By PAUL GOTHAM
ROCHESTER, N.Y. — Five years ago, Palmyra-Macedon baseball saw its season end with an opening-round loss in the Section V Class B playoffs. On Friday, the Red Raiders will take the field at Maine-Endwell High School in the NYSPHSAA Class B semifinals looking to add to a list of program firsts.
“Everything has worked out,” said seventh-year head coach Bryan Rodman whose Red Raiders (24-0) will face Spackenkill (23-2) of Section IX for the right to play in the state championship game on Saturday. “Everything has had to align for us to be able to do this. It doesn’t just happen. There’s definitely been some bumps in the road throughout the first couple of years.”
Last Tuesday, Pal-Mac baseball won its second straight sectional title and third in program history. Two days later, the Red Raiders clinched a spot in regionals for the first time and on Saturday took home the New York State Class B Far West Regional plaque.
“It’s surreal,” said Rodman who played at Pal-Mac under then-head coach and current athletic director Tom Schmandt. “We’ve been floating around a couple years. Last year the sectional title happened. I knew we’d be good. I didn’t know it was going to come to fruition like this.”

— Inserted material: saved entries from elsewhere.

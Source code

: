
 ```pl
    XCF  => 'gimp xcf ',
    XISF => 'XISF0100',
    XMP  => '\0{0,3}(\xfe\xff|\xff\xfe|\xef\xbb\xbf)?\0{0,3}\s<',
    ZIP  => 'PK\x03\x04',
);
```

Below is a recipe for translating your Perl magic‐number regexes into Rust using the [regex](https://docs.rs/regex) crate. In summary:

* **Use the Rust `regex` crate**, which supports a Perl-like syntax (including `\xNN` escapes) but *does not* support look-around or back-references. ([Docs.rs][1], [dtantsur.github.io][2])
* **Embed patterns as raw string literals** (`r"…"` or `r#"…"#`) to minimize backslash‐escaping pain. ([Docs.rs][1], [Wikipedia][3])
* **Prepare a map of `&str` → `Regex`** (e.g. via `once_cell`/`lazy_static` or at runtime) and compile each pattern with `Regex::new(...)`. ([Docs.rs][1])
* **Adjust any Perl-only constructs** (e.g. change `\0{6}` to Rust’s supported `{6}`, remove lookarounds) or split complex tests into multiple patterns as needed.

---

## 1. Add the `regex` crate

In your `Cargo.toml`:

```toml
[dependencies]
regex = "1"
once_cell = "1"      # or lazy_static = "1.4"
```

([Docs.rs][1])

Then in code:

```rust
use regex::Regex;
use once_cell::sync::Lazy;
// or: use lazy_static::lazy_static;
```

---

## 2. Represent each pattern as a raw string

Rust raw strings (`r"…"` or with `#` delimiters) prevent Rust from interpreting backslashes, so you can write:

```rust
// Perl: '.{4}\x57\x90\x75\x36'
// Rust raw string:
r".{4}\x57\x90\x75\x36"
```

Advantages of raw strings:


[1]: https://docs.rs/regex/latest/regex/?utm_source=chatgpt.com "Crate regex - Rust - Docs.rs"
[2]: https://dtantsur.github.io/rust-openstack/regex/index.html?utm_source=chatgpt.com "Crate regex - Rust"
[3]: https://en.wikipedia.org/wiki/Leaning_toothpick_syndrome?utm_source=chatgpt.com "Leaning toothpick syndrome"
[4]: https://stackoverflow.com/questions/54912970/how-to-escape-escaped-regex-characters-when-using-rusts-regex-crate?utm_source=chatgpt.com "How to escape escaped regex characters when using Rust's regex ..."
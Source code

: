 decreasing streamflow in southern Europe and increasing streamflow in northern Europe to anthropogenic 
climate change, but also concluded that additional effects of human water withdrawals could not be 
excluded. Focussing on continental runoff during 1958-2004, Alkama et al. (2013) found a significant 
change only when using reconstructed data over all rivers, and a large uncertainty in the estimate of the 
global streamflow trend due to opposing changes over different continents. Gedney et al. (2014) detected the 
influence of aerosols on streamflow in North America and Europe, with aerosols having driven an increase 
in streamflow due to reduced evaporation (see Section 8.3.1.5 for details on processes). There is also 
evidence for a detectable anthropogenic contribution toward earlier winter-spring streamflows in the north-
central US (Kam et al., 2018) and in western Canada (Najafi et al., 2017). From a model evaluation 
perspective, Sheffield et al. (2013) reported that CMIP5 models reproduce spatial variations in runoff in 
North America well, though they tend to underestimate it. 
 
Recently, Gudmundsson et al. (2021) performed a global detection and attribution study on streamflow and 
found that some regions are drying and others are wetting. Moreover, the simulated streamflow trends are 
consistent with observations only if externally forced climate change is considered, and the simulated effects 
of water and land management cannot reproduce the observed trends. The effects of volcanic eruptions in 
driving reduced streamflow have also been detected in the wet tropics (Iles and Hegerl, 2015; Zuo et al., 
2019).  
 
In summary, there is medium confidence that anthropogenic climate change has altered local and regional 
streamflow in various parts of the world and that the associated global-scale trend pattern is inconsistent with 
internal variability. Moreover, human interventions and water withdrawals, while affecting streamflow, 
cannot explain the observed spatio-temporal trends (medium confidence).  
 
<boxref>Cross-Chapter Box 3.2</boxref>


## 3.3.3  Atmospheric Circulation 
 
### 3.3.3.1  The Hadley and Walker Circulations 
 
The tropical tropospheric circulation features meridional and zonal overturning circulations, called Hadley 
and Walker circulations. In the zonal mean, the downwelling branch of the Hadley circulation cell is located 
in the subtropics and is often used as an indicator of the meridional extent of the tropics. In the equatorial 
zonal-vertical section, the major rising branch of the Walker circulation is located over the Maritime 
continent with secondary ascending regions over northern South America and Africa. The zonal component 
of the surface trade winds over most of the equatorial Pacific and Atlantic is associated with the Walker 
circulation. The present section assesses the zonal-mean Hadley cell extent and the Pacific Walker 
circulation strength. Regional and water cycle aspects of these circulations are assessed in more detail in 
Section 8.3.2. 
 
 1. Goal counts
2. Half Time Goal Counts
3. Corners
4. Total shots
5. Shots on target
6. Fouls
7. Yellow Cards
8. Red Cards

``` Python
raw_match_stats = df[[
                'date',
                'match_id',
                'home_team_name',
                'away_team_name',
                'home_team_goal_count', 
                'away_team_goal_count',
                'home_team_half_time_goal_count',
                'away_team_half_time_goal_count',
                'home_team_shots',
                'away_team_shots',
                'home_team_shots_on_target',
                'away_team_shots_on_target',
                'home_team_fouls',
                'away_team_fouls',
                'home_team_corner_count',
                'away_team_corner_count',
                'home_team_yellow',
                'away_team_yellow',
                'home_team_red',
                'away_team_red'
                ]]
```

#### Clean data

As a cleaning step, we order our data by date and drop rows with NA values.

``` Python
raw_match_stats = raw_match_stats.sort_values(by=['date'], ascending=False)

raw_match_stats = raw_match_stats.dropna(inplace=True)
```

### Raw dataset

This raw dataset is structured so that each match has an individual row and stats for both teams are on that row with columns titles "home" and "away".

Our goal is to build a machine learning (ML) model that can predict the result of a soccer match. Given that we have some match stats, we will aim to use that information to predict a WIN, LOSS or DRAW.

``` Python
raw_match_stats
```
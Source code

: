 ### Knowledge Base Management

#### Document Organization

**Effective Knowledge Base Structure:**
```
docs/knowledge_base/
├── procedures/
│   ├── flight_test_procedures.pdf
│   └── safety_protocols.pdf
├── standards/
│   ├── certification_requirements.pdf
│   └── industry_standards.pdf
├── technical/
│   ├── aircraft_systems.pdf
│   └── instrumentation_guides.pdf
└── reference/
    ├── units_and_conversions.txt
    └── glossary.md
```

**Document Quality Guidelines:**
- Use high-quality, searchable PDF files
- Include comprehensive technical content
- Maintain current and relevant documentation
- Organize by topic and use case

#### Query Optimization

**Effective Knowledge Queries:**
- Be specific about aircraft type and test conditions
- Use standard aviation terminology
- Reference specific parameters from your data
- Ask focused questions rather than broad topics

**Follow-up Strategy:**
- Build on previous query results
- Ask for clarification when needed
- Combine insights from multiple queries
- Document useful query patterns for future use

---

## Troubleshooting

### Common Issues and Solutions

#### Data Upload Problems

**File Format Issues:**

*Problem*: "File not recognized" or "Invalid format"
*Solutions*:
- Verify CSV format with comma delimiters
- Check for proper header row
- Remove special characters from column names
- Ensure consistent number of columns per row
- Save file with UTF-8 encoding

VIEW MORE MARK WASHINGTON PHOTOS HERE.
At the core of Pal-Mac’s success is a pair of fifth-year varsity players: Paul Goodness and Alex Wootton. The two seniors were a part of the Red Raider squad that finished with 5 wins and 14 losses in 2018.
“It’s rewarding,” Wootton remarked. “It’s a great accomplishment and I couldn’t have a better group of guys to do it with.”
That Pal-Mac team lost the last eight games of the season before falling to Haverling in the opening round of sectionals, 15-0. Goodness saw beyond that year’s results and looked ahead to the possibilites.
“The core group of guys that we’ve had, we’ve grown up playing through little league and now through school ball,” Goodness said. “I knew we were going to be special by the time I was a junior or a senior.”
Classmate Chris Finocchario, Jr. joined Goodness and Wootton on varsity the following year along with eighth-graders Noah Brooks, Ian Goodness and Christian Morrison. Those six occupy the top two-thirds of the current Pal-Mac batting order.
That team knocked off then-reigning sectional champ Midlakes 18-6 to open the 2019 slate of games. One day later, they rallied for a walk-off win over Finger Lakes East rival, Geneva.
“That’s when it all started,” Paul Goodness said. “We gained momentum for the whole year and kept winning. It hasn’t really stopped since then.”
Pal-Mac finished 15-5 that year but fell to Greece Odyssey, 1-0 in the opening round of sectionals. Ian Goodness hurled a complete-game, one-hitter in the defeat.
Their opportunity to build off that success took a detour when Covid-19 hit. Rodman, though, pointed to a commitment he saw pre-pandemic that didn’t skip a beat when practices were able to resume in 2021. Players returned to early-morning workouts that became a staple of the program a couple years earlier.
“For them to have that dedication and at seventh and eighth grade to wake up that early and sacrifice some sleep, most kids don’t want to do that. They’ve been doing that all the way up to now. They respect the grind and want to get better no matter if it’s six o’clock in the morning, five o’clock at night it doesn’t matter. They’re ready to get better at baseball.”
Pal-Mac beat Hornell, 5-2 in the 2021 final – it was the program’s first championship since 2013. Their season ended there with the state forced to cancel its tournament for a second straight year because of Covid-19.
“Coming off my freshman year we won our league,” Goodness said. “We got upset in the first round of sectionals. We were all looking forward to the next year (2020) so much. We knew we had a good team. Not having a season my sophomore year made my junior year even more exciting. To get the sectional title was great, but we knew we had more left in the tank that year, so it stunk that we couldn’t go any further. Now we have that opportunity and hopefully we can keep winning.”
Pal-Mac defeated Batavia, 6-1 in the 2022 B1 final. Two days later, they avenged the drubbing received in 2018 with a 7-0 victory over Haverling. On Saturday, the Red Raiders mercy-ruled Medina of Section VI to claim the title of NYS Class B Far West Region Champs and clinch a spot in the state’s final four.
“You come in 5-14, you don’t really have much hope,” Wootton said recalling the ’18 season. “You really don’t know where it’s going to go. Practices are just a drag every single day because you’re just waiting to go get beat again. Now we’re coming to practice and competing. We’re having fun every single day and good things happen.”
A 5 p.m. first pitch is scheduled on Friday.
“We could look back at that year and think of all the major improvements we’ve had, major adjustments hitting and pitching,” said Finocchario who was the winning pitcher in the sectional final and again in the regional championship. “Now we’re here and that’s all that matters.”